It’s possible that the evangelical divide between Rubio and Cruz is primarily a function of class. Cruz appeals to a similar demographic as Trump, the white working class (albeit those who take their evangelicalism a good bit more seriously). That’s because Cruz has, at least since 2013, adopted the hardest line on immigration among Republican candidates; or he would have were it not for Trump. The difference between the two on the issue is more about rhetorical style than policy substance. Educated professionals feel less threatened by wage competition from illegal immigrants than the working class does. So evangelical workers favor Cruz’s hard line on immigration while evangelical white-collar professionals prefer Rubio’s relatively moderate stance. Class is the primary variable on this issue, not religiosity.

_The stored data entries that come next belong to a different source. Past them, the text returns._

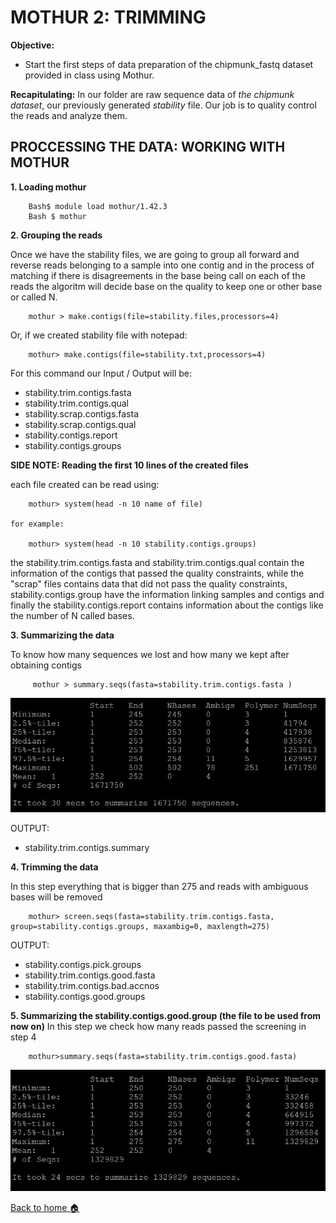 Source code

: 
# MOTHUR 2: TRIMMING

**Objective:** 
- Start the first steps of data preparation of the chipmunk_fastq dataset provided in class using Mothur.

**Recapitulating:** In our folder are raw sequence data of *the chipmunk dataset*, our previously generated *stability* file. Our job is to quality control the reads and analyze them. 

## PROCCESSING THE DATA: WORKING WITH MOTHUR
**1. Loading mothur**

        Bash$ module load mothur/1.42.3
        Bash $ mothur 
        
**2. Grouping the reads**

Once we have the stability files, we are going to group all forward and reverse reads belonging to a sample into one contig and in the process of matching if there is disagreements in the base being call on each of the reads the algoritm will decide base on the quality to keep one or other base or called N.

        mothur > make.contigs(file=stability.files,processors=4)
        
Or, if we created stability file with notepad:
        
        mothur> make.contigs(file=stability.txt,processors=4)
        
For this command our Input / Output will be: 

<ul>
                <li>stability.trim.contigs.fasta</li>
                <li>stability.trim.contigs.qual</li>
                <li>stability.scrap.contigs.fasta</li>
                <li>stability.scrap.contigs.qual</li>
                <li>stability.contigs.report</li>
                <li>stability.contigs.groups</li>
 </ul>


   **SIDE NOTE: Reading the first 10 lines of the created files**

   each file created can be read using:
        
        mothur> system(head -n 10 name of file)
 
    for example:

        mothur> system(head -n 10 stability.contigs.groups)
        
the stability.trim.contigs.fasta and stability.trim.contigs.qual contain the information of the contigs that passed the quality constraints, while the "scrap" files contains data that did not pass the quality constraints, stability.contigs.group have the information linking samples and contigs and finally the stability.contigs.report contains information about the contigs like the number of N called bases.

**3. Summarizing the data** 

To know how many sequences we lost and how many we kept after obtaining contigs
       
         mothur > summary.seqs(fasta=stability.trim.contigs.fasta )
   
<p align="center"><img src="/IMAGES/summary2.JPG"/> </p>

OUTPUT:
           <ul>
           <li>stability.trim.contigs.summary</li> 
           </ul>

       
**4. Trimming the data**

In this step everything that is bigger than 275 and reads with ambiguous bases will be removed
        
        mothur> screen.seqs(fasta=stability.trim.contigs.fasta, group=stability.contigs.groups, maxambig=0, maxlength=275)
   
  OUTPUT:
          <ul>
          <li>stability.contigs.pick.groups</li>
          <li>stability.trim.contigs.good.fasta</li>
          <li>stability.trim.contigs.bad.accnos</li>
          <li>stability.contigs.good.groups</li>
          </ul>
     

**5. Summarizing the stability.contigs.good.group (the file to be used from now on)**
In this step we check how many reads passed the screening in step 4
        
        mothur>summary.seqs(fasta=stability.trim.contigs.good.fasta)
        

<p align="center"><img src="/IMAGES/summary1.JPG"/> </p>


[Back to home :house: ](https://github.com/mhchavez/SMCA-notebook1/wiki)

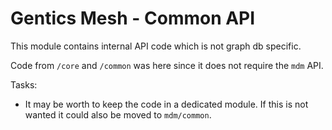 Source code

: # Gentics Mesh - Common API

This module contains internal API code which is not graph db specific.

Code from `/core` and `/common` was here since it does not require the `mdm` API.

Tasks: 

* It may be worth to keep the code in a dedicated module. If this is not wanted it could also be moved to `mdm/common`. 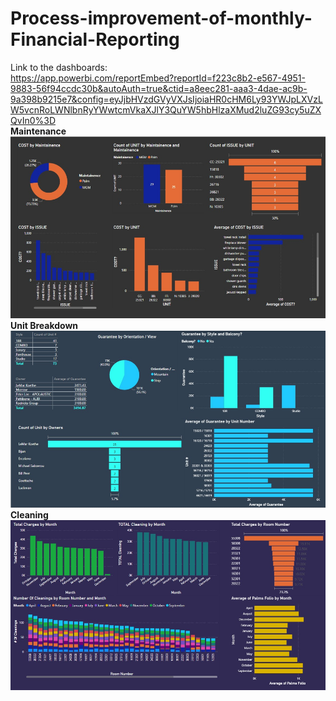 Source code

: # Process-improvement-of-monthly-Financial-Reporting

Link to the dashboards:
<br>
https://app.powerbi.com/reportEmbed?reportId=f223c8b2-e567-4951-9883-56f94ccdc30b&autoAuth=true&ctid=a8eec281-aaa3-4dae-ac9b-9a398b9215e7&config=eyJjbHVzdGVyVXJsIjoiaHR0cHM6Ly93YWJpLXVzLW5vcnRoLWNlbnRyYWwtcmVkaXJlY3QuYW5hbHlzaXMud2luZG93cy5uZXQvIn0%3D
<br>
<b>Maintenance</b>
![Screenshot](Picture4.png)
<b>Unit Breakdown</b>
![Screenshot](Picture1.png)
<b>Cleaning</b>
![Screenshot](Picture2.png)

Four Evangelicals (Two Politicians, A Historian, and a Pseudo-Historian) Walk into a Presidential Primary 

While class distinctions affect several of the major issues in this election cycle, I do still believe there are substantial theological differences between the evangelicals backing Ted Cruz and those backing Marco Rubio. And the easiest place to examine that divide is also one of the most surprising. Both campaigns have sought endorsements from prominent evangelical historians (although they are prominent in very different ways).

Ted Cruz gained the backing of David Barton, a self-taught historian who now runs one of Ted Cruz’s multi-million dollar Super PACs. Barton’s books and dvds are widely used by evangelical homeschoolers, who are attracted to his message that America was founded as a Christian nation. Barton portrays the bulk of the founding fathers as essentially fellow evangelicals. [Disclosure: As a high schooler, I took a tour of the Capitol in DC led by David Barton himself. No Bible verse etched in marble was left without comment.]

His work, however, has attracted scorn from trained historians, even those who are themselves evangelical. Barton uncritically cites secondhand sources, repeats fake quotations from the founders, and shows little understanding of the broader religious and political context of the late 18th century. Controversy over the scholarly demerits of Barton’s work erupted in 2012, resulting in one of his books being pulled by Christian publishing house Thomas Nelson.

One of the major, critical voices in that controversy was Thomas Kidd, a well-respected professor of history at Baylor University and a conservative Southern Baptist. Kidd’s research focus is 18th century evangelicalism; he’s written books on George Whitefield, Patrick Henry, the First Great Awakening, and the role played by religion in the Revolutionary War.  [Disclosure: During my first year in the history PhD program at Penn State, I worked remotely as a research assistant for Kidd.]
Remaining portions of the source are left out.